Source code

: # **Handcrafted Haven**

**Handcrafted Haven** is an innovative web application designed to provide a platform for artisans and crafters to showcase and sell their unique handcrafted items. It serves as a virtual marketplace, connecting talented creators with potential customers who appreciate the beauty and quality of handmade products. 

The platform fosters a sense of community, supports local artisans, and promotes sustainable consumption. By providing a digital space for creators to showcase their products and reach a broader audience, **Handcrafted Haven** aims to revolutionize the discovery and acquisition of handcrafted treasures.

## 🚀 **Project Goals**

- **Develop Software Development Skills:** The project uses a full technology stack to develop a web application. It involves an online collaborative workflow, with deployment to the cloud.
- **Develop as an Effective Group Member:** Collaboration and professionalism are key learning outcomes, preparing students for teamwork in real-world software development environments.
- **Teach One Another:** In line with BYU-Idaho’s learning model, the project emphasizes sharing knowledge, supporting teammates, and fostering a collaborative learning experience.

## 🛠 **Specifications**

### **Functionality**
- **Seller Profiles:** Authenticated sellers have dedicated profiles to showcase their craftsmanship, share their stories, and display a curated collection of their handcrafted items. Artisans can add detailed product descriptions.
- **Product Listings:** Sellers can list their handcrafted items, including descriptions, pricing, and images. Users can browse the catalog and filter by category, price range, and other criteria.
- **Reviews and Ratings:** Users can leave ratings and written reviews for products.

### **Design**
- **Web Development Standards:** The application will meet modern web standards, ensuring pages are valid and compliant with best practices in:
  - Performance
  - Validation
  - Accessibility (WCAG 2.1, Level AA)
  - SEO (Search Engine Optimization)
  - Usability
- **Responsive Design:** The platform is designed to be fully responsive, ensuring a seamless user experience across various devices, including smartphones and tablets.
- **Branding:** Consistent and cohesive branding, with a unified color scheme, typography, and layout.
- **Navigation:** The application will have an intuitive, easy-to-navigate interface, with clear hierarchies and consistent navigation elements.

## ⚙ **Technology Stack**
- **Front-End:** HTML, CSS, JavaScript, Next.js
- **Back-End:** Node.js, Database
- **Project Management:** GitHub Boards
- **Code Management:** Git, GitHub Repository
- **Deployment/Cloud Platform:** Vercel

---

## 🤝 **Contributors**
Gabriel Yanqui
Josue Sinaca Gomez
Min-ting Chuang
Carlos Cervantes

------------------------------

TASK TO CARRY OUT —
Identify the lines of the entries containing the string "descriptions". Copy each such line.

EXERCISE RESPONSE —
- **Seller Profiles:** Authenticated sellers have dedicated profiles to showcase their craftsmanship, share their stories, and display a curated collection of their handcrafted items. Artisans can add detailed product descriptions.
- **Product Listings:** Sellers can list their handcrafted items, including descriptions, pricing, and images. Users can browse the catalog and filter by category, price range, and other criteria.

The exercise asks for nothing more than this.